• TASK INSTRUCTIONS: Report every line from the following entries that contains the string "starter".
::: RECORDS SUPPLIED :::
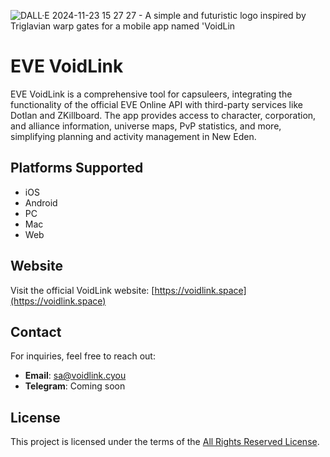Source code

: 
![DALL·E 2024-11-23 15 27 27 - A simple and futuristic logo inspired by Triglavian warp gates for a mobile app named 'VoidLin](https://github.com/user-attachments/assets/dd126d94-7c5f-4640-8435-d1f49c1dd66c)

# EVE VoidLink

EVE VoidLink is a comprehensive tool for capsuleers, integrating the functionality of the official EVE Online API with third-party services like Dotlan and ZKillboard. The app provides access to character, corporation, and alliance information, universe maps, PvP statistics, and more, simplifying planning and activity management in New Eden.

## Platforms Supported
- iOS
- Android
- PC
- Mac
- Web

## Website
Visit the official VoidLink website: [https://voidlink.space](https://voidlink.space)

## Contact

For inquiries, feel free to reach out:

- **Email**: [sa@voidlink.cyou](mailto:sa@voidlink.cyou)
- **Telegram**: Coming soon

## License

This project is licensed under the terms of the [All Rights Reserved License](LICENSE).
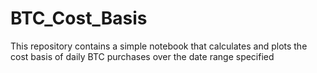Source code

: # BTC_Cost_Basis
This repository contains a simple notebook that calculates and plots the cost basis of daily BTC purchases
over the date range specified
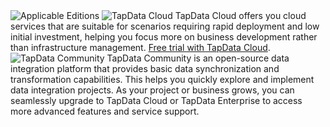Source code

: <span class="tooltip">
  <img src="https://img.shields.io/badge/Applicable%20to:-5c5c5c" style={{transform:'scale(1.1)'}} alt="Applicable Editions"/>
</span>

<span class="tooltip">
  <img src="https://img.shields.io/badge/_Cloud_-3B47E5" style={{transform:'scale(1.1)'}} alt="TapData Cloud"/>
  <span class="tooltip-content">TapData Cloud offers you cloud services that are suitable for scenarios requiring rapid deployment and low initial investment, helping you focus more on business development rather than infrastructure management. <a href="https://cloud.tapdata.net/console/v3/">Free trial with TapData Cloud</a>.</span>
</span>

<span class="tooltip">
  <img src="https://img.shields.io/badge/Community-00B42A" style={{transform:'scale(1.1)'}} alt="TapData Community"/>
  <span class="tooltip-content">TapData Community is an open-source data integration platform that provides basic data synchronization and transformation capabilities. This helps you quickly explore and implement data integration projects. As your project or business grows, you can seamlessly upgrade to TapData Cloud or TapData Enterprise to access more advanced features and service support.</span>
</span>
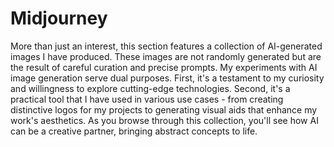 # Midjourney
More than just an interest, this section features a collection of AI-generated images I have produced. These images are not randomly generated but are the result of careful curation and precise prompts. My experiments with AI image generation serve dual purposes. First, it's a testament to my curiosity and willingness to explore cutting-edge technologies. Second, it's a practical tool that I have used in various use cases - from creating distinctive logos for my projects to generating visual aids that enhance my work's aesthetics. As you browse through this collection, you'll see how AI can be a creative partner, bringing abstract concepts to life.
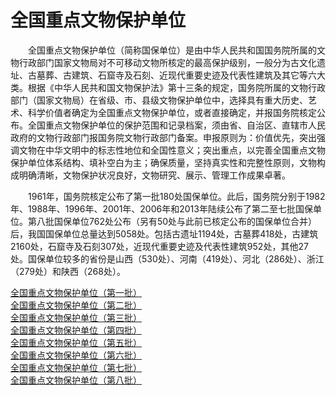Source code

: # 全国重点文物保护单位  

&emsp;&emsp;全国重点文物保护单位（简称国保单位）是由中华人民共和国国务院所属的文物行政部门国家文物局对不可移动文物所核定的最高保护级别，一般分为古文化遗址、古墓葬、古建筑、石窟寺及石刻、近现代重要史迹及代表性建筑及其它等六大类。根据《中华人民共和国文物保护法》第十三条的规定，国务院所属的文物行政部门（国家文物局）在省级、市、县级文物保护单位中，选择具有重大历史、艺术、科学价值者确定为全国重点文物保护单位，或者直接确定，并报国务院核定公布。全国重点文物保护单位的保护范围和记录档案，须由省、自治区、直辖市人民政府的文物行政部门报国务院文物行政部门备案。申报原则为：价值优先，突出强调文物在中华文明中的标志性地位和全国性意义；突出重点，以完善全国重点文物保护单位体系结构、填补空白为主；确保质量，坚持真实性和完整性原则，文物构成明确清晰，文物保护状况良好，文物研究、展示、管理工作成果卓著。  

&emsp;&emsp;1961年，国务院核定公布了第一批180处国保单位。此后，国务院分别于1982年、1988年、1996年、2001年、2006年和2013年陆续公布了第二至七批国保单位。第八批国保单位762处公布（另有50处与此前已核定公布的国保单位合并）后，我国国保单位总量达到5058处。包括古遗址1194处，古墓葬418处，古建筑2160处，石窟寺及石刻307处，近现代重要史迹及代表性建筑952处，其他27处。国保单位较多的省份是山西（530处）、河南（419处）、河北（286处）、浙江（279处）和陕西（268处）。  

[全国重点文物保护单位（第一批）](../综合旅游景点线路信息/国家级风景名胜/全国重点文物保护单位/全国重点文物保护单位（第一批）.md)  
[全国重点文物保护单位（第二批）](../综合旅游景点线路信息/国家级风景名胜/全国重点文物保护单位/全国重点文物保护单位（第二批）.md)  
[全国重点文物保护单位（第三批）](../综合旅游景点线路信息/国家级风景名胜/全国重点文物保护单位/全国重点文物保护单位（第三批）.md)  
[全国重点文物保护单位（第四批）](../综合旅游景点线路信息/国家级风景名胜/全国重点文物保护单位/全国重点文物保护单位（第四批）.md)  
[全国重点文物保护单位（第五批）](../综合旅游景点线路信息/国家级风景名胜/全国重点文物保护单位/全国重点文物保护单位（第五批）.md)  
[全国重点文物保护单位（第六批）](../综合旅游景点线路信息/国家级风景名胜/全国重点文物保护单位/全国重点文物保护单位（第六批）.md)  
[全国重点文物保护单位（第七批）](../综合旅游景点线路信息/国家级风景名胜/全国重点文物保护单位/全国重点文物保护单位（第七批）.md)  
[全国重点文物保护单位（第八批）](../综合旅游景点线路信息/国家级风景名胜/全国重点文物保护单位/全国重点文物保护单位（第八批）.md)  
<!-- Last processed: 2025-07-22 03:44:31 -->
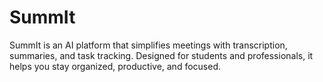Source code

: # SummIt
SummIt is an AI platform that simplifies meetings with transcription, summaries, and task tracking. Designed for students and professionals, it helps you stay organized, productive, and focused.
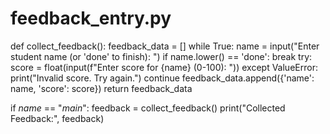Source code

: 
# feedback_entry.py

def collect_feedback():
    feedback_data = []
    while True:
        name = input("Enter student name (or 'done' to finish): ")
        if name.lower() == 'done':
            break
        try:
            score = float(input(f"Enter score for {name} (0-100): "))
        except ValueError:
            print("Invalid score. Try again.")
            continue
        feedback_data.append({'name': name, 'score': score})
    return feedback_data

if _name_ == "_main_":
    feedback = collect_feedback()
    print("Collected Feedback:", feedback)

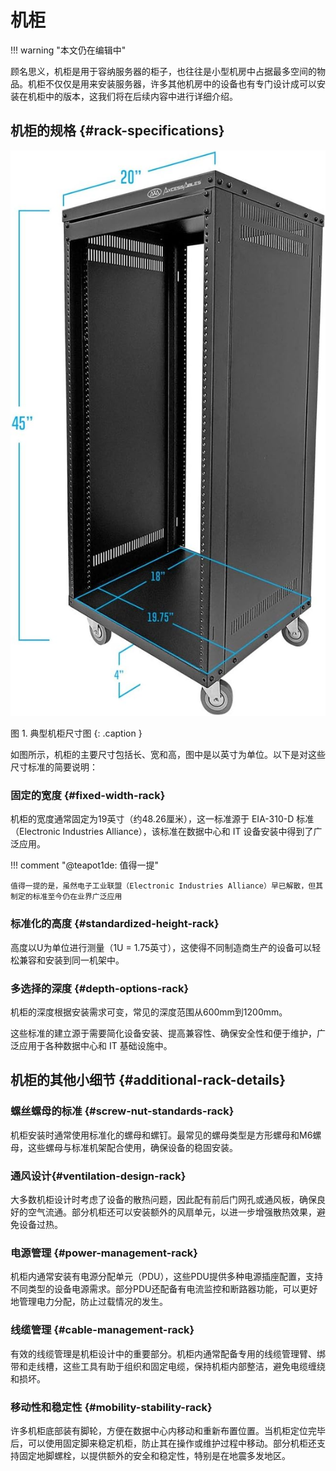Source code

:# 机柜

!!! warning "本文仍在编辑中"

顾名思义，机柜是用于容纳服务器的柜子，也往往是小型机房中占据最多空间的物品。机柜不仅仅是用来安装服务器，许多其他机房中的设备也有专门设计成可以安装在机柜中的版本，这我们将在后续内容中进行详细介绍。

## 机柜的规格  {#rack-specifications}

![典型机柜尺寸图](../../images/Rack-Dimensioned.jpg)

图 1. 典型机柜尺寸图
{: .caption }

如图所示，机柜的主要尺寸包括长、宽和高，图中是以英寸为单位。以下是对这些尺寸标准的简要说明：

### 固定的宽度 {#fixed-width-rack}

机柜的宽度通常固定为19英寸（约48.26厘米），这一标准源于 EIA-310-D 标准（Electronic Industries Alliance），该标准在数据中心和 IT 设备安装中得到了广泛应用。

!!! comment "@teapot1de: 值得一提"

    值得一提的是，虽然电子工业联盟（Electronic Industries Alliance）早已解散，但其制定的标准至今仍在业界广泛应用

### 标准化的高度 {#standardized-height-rack}

高度以U为单位进行测量（1U = 1.75英寸），这使得不同制造商生产的设备可以轻松兼容和安装到同一机架中。

### 多选择的深度 {#depth-options-rack}

机柜的深度根据安装需求可变，常见的深度范围从600mm到1200mm。

这些标准的建立源于需要简化设备安装、提高兼容性、确保安全性和便于维护，广泛应用于各种数据中心和 IT 基础设施中。

## 机柜的其他小细节 {#additional-rack-details}

### 螺丝螺母的标准 {#screw-nut-standards-rack}

机柜安装时通常使用标准化的螺母和螺钉。最常见的螺母类型是方形螺母和M6螺母，这些螺母与标准机架配合使用，确保设备的稳固安装。

### 通风设计{#ventilation-design-rack}

大多数机柜设计时考虑了设备的散热问题，因此配有前后门网孔或通风板，确保良好的空气流通。部分机柜还可以安装额外的风扇单元，以进一步增强散热效果，避免设备过热。

### 电源管理 {#power-management-rack}

机柜内通常安装有电源分配单元（PDU），这些PDU提供多种电源插座配置，支持不同类型的设备电源需求。部分PDU还配备有电流监控和断路器功能，可以更好地管理电力分配，防止过载情况的发生。

### 线缆管理 {#cable-management-rack}

有效的线缆管理是机柜设计中的重要部分。机柜内通常配备专用的线缆管理臂、绑带和走线槽，这些工具有助于组织和固定电缆，保持机柜内部整洁，避免电缆缠绕和损坏。

### 移动性和稳定性 {#mobility-stability-rack}

许多机柜底部装有脚轮，方便在数据中心内移动和重新布置位置。当机柜定位完毕后，可以使用固定脚来稳定机柜，防止其在操作或维护过程中移动。部分机柜还支持固定地脚螺栓，以提供额外的安全和稳定性，特别是在地震多发地区。
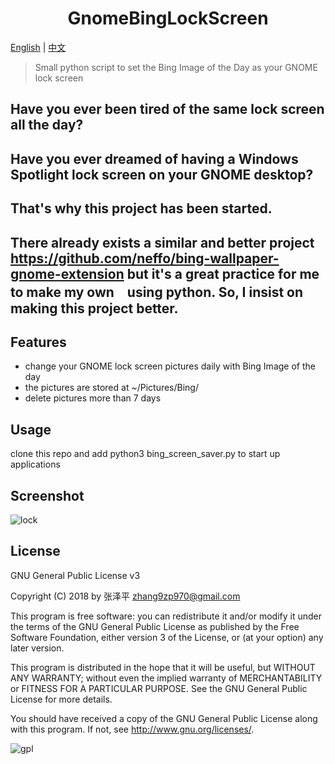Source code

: <h1 align="center">
  GnomeBingLockScreen
</h1>

[English](https://github.com/zhangzp9970/GnomeBingLockScreen/blob/master/README.md) | [中文](https://github.com/zhangzp9970/GnomeBingLockScreen/blob/master/README-zh-cn.md)

> Small python script to set the Bing Image of the Day as your GNOME lock screen 

## Have you ever been tired of the same lock screen all the day?
## Have you ever dreamed of having a Windows Spotlight lock screen on your GNOME desktop?
## That's why this project has been started.
## There already exists a similar and better project https://github.com/neffo/bing-wallpaper-gnome-extension but it's a great practice for me to make my own　using python. So, I insist on making this project better.

## Features
* change your GNOME lock screen pictures daily with Bing Image of the day
* the pictures are stored at ~/Pictures/Bing/
* delete pictures more than 7 days 
  
## Usage
clone this repo and add python3 bing_screen_saver.py to start up applications

## Screenshot
![lock](/img/Screenshot.png)
## License
GNU General Public License v3

Copyright (C) 2018 by 张泽平 <zhang9zp970@gmail.com>

This program is free software: you can redistribute it and/or modify it under the terms of the GNU General Public License as published by the Free Software Foundation, either version 3 of the License, or (at your option) any later version.

This program is distributed in the hope that it will be useful, but WITHOUT ANY WARRANTY; without even the implied warranty of MERCHANTABILITY or FITNESS FOR A PARTICULAR PURPOSE. See the GNU General Public License for more details.

You should have received a copy of the GNU General Public License along with this program. If not, see http://www.gnu.org/licenses/.

![gpl](/img/GPLv3_Logo.png)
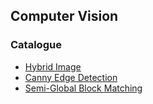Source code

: ## Computer Vision
### Catalogue
- [Hybrid Image](https://github.com/NK-CS-ZZL/computer-vision/tree/master/hybridImage)
- [Canny Edge Detection](https://github.com/NK-CS-ZZL/computer-vision/tree/master/canny)
- [Semi-Global Block Matching](https://github.com/NK-CS-ZZL/computer-vision/tree/master/SBM)
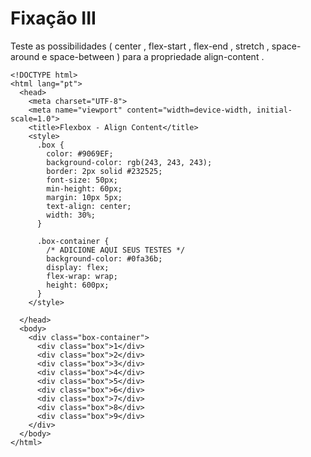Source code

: # Fixação III
Teste as possibilidades ( center , flex-start , flex-end , stretch , space-around e space-between ) para a propriedade align-content .

    <!DOCTYPE html>
    <html lang="pt">
      <head>
        <meta charset="UTF-8">
        <meta name="viewport" content="width=device-width, initial-scale=1.0">
        <title>Flexbox - Align Content</title>
        <style>
          .box {
            color: #9069EF;
            background-color: rgb(243, 243, 243);
            border: 2px solid #232525;
            font-size: 50px;
            min-height: 60px;
            margin: 10px 5px;
            text-align: center;
            width: 30%;
          }

          .box-container {
            /* ADICIONE AQUI SEUS TESTES */
            background-color: #0fa36b;
            display: flex;
            flex-wrap: wrap;
            height: 600px;
          }
        </style>

      </head>
      <body>
        <div class="box-container">
          <div class="box">1</div>
          <div class="box">2</div>
          <div class="box">3</div>
          <div class="box">4</div>
          <div class="box">5</div>
          <div class="box">6</div>
          <div class="box">7</div>
          <div class="box">8</div>
          <div class="box">9</div>
        </div>
      </body>
    </html>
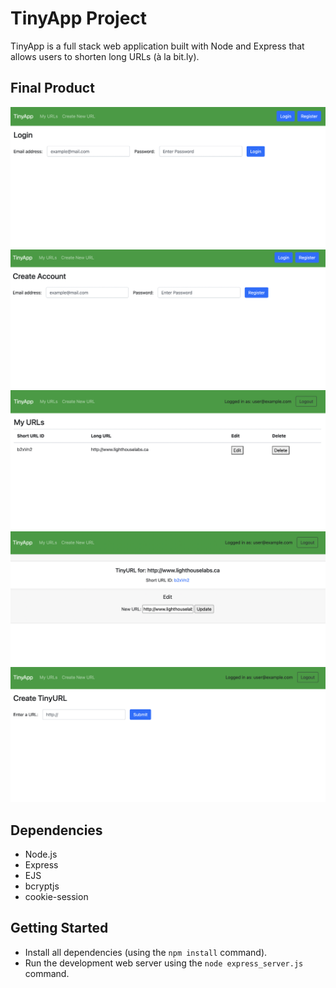 # TinyApp Project

TinyApp is a full stack web application built with Node and Express that allows users to shorten long URLs (à la bit.ly).

## Final Product

!["Screenshot of the Login Page"](https://github.com/marcelama/tinyapp/blob/main/docs/TinyApp_login.png?raw=true)
!["Screenshot of the Register Page"](https://github.com/marcelama/tinyapp/blob/main/docs/TinyApp_register.png?raw=true)
!["Screenshot of the URLs Page"](https://github.com/marcelama/tinyapp/blob/main/docs/TinyApp_urls.png?raw=true)
!["Screenshot of the URLs :ID Page"](https://github.com/marcelama/tinyapp/blob/main/docs/TinyApp_urls_id.png?raw=true)
!["Screenshot of the New URL Page"](https://github.com/marcelama/tinyapp/blob/main/docs/TinyApp_urls_new.png?raw=true)


## Dependencies

- Node.js
- Express
- EJS
- bcryptjs
- cookie-session

## Getting Started

- Install all dependencies (using the `npm install` command).
- Run the development web server using the `node express_server.js` command.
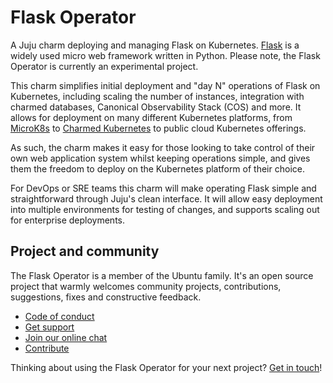 # Flask Operator

A Juju charm deploying and managing Flask on Kubernetes.
[Flask](https://flask.palletsprojects.com/) is a widely used micro web framework
written in Python. Please note, the Flask Operator is currently an experimental
project.

This charm simplifies initial deployment and "day N" operations of Flask on
Kubernetes, including scaling the number of instances, integration with charmed
databases, Canonical Observability Stack (COS) and more. It allows for
deployment on many different Kubernetes platforms, from
[MicroK8s](https://microk8s.io/)
to [Charmed Kubernetes](https://ubuntu.com/kubernetes)
to public cloud Kubernetes offerings.

As such, the charm makes it easy for those looking to take control of their own
web application system whilst keeping operations simple, and gives them the
freedom to deploy on the Kubernetes platform of their choice.

For DevOps or SRE teams this charm will make operating Flask simple and
straightforward through Juju's clean interface. It will allow easy deployment
into multiple environments for testing of changes, and supports scaling out for
enterprise deployments.

## Project and community

The Flask Operator is a member of the Ubuntu family. It's an open source
project that warmly welcomes community projects, contributions, suggestions,
fixes and constructive feedback.

- [Code of conduct](https://ubuntu.com/community/code-of-conduct)
- [Get support](https://discourse.charmhub.io/)
- [Join our online chat](https://chat.charmhub.io/charmhub/channels/charm-dev)
- [Contribute](Contribute)

Thinking about using the Flask Operator for your next project?
[Get in touch](https://chat.charmhub.io/charmhub/channels/charm-dev)!
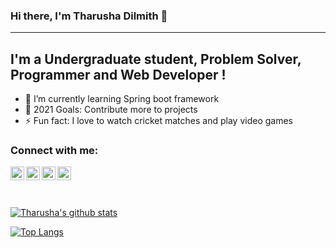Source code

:### Hi there, I'm Tharusha Dilmith 👋

---

## I'm a Undergraduate student, Problem Solver, Programmer and Web Developer !

- 🌱 I’m currently learning Spring boot framework
- 🥅 2021 Goals: Contribute more to projects
- ⚡ Fun fact: I love to watch cricket matches and play video games

### Connect with me:

[<img align="left" alt="tharushadilmith99 | LinkedIn" width="22px" src="https://cdn.jsdelivr.net/npm/simple-icons@v3/icons/linkedin.svg" />][linkedin]
[<img align="left" alt="Tharusha_dilmit | Twitter" width="22px" src="https://cdn.jsdelivr.net/npm/simple-icons@v3/icons/twitter.svg" />][twitter]
[<img align="left" alt="tharuva1 | Facebook" width="22px" src="https://cdn.jsdelivr.net/npm/simple-icons@v3/icons/facebook.svg" />][facebook]
[<img align="left" alt="tharusha_dilmit | Instagram" width="22px" src="https://cdn.jsdelivr.net/npm/simple-icons@v3/icons/instagram.svg" />][instagram]

</br>
</br>
</br>

[![Tharusha's github stats](https://github-readme-stats.vercel.app/api?username=TharushaDilmith)](https://github.com/TharushaDilmith/github-readme-stats)

[![Top Langs](https://github-readme-stats.vercel.app/api/top-langs/?username=TharushaDilmith)](https://github.com/TharushaDilmith/github-readme-stats)

[linkedin]: https://linkedin.com/in/tharushadilmith99
[facebook]: https://www.facebook.com/tharuva1
[instagram]: https://www.instagram.com/tharusha_dilmit
[twitter]: https://twitter.com/Tharusha_dilmit

<br />

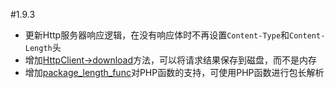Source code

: #1.9.3

* 更新Http服务器响应逻辑，在没有响应体时不再设置`Content-Type`和`Content-Length`头
* 增加[HttpClient->download](/wiki/page/p-http_client_download.html)方法，可以将请求结果保存到磁盘，而不是内存
* 增加[package_length_func](/wiki/page/664.html)对PHP函数的支持，可使用PHP函数进行包长解析

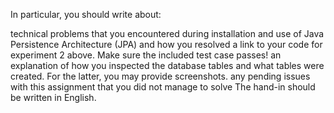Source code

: In particular, you should write about:

technical problems that you encountered during installation and use of Java Persistence Architecture (JPA) and how you resolved
a link to your code for experiment 2 above. Make sure the included test case passes!
an explanation of how you inspected the database tables and what tables were created. For the latter, you may provide screenshots.
any pending issues with this assignment that you did not manage to solve
The hand-in should be written in English.
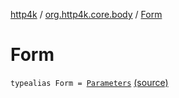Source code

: [http4k](../index.md) / [org.http4k.core.body](index.md) / [Form](./-form.md)

# Form

`typealias Form = `[`Parameters`](../org.http4k.core/-parameters.md) [(source)](https://github.com/http4k/http4k/blob/master/http4k-core/src/main/kotlin/org/http4k/core/body/FormBody.kt#L5)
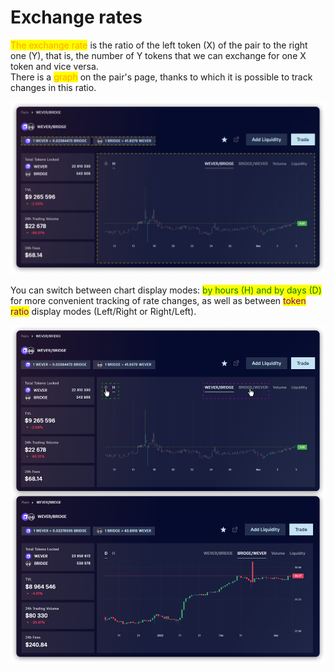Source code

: # Exchange rates

<mark style="color:orange;">The exchange rate</mark> is the ratio of the left token (X) of the pair to the right one (Y), that is, the number of Y tokens that we can exchange for one X token and vice versa.\
There is a <mark style="color:orange;">graph</mark> on the pair's page, thanks to which it is possible to track changes in this ratio.

![](<../../../../.gitbook/assets/image (69).png>)

You can switch between chart display modes: <mark style="color:green;">by hours (H) and by days (D)</mark> for more convenient tracking of rate changes, as well as between <mark style="color:purple;">token ratio</mark> display modes (Left/Right or Right/Left).

![](<../../../../.gitbook/assets/image (22) (1).png>)
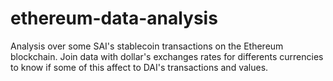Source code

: # ethereum-data-analysis
Analysis over some SAI's stablecoin transactions on the Ethereum blockchain. Join data with dollar's exchanges rates for differents currencies to know if some of this affect to DAI's transactions and values.
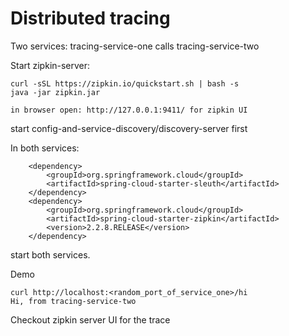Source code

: # Distributed tracing

Two services: tracing-service-one calls tracing-service-two


Start zipkin-server:

    curl -sSL https://zipkin.io/quickstart.sh | bash -s
    java -jar zipkin.jar
    
    in browser open: http://127.0.0.1:9411/ for zipkin UI


start config-and-service-discovery/discovery-server first

In both services:

        <dependency>
            <groupId>org.springframework.cloud</groupId>
            <artifactId>spring-cloud-starter-sleuth</artifactId>
        </dependency>
        <dependency>
            <groupId>org.springframework.cloud</groupId>
            <artifactId>spring-cloud-starter-zipkin</artifactId>
            <version>2.2.8.RELEASE</version>
        </dependency>

start both services.

Demo

    curl http://localhost:<random_port_of_service_one>/hi
    Hi, from tracing-service-two
    

Checkout zipkin server UI for the trace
:::
• ANSWER SPACE:
            <artifactId>spring-cloud-starter-sleuth</artifactId>
            <artifactId>spring-cloud-starter-zipkin</artifactId>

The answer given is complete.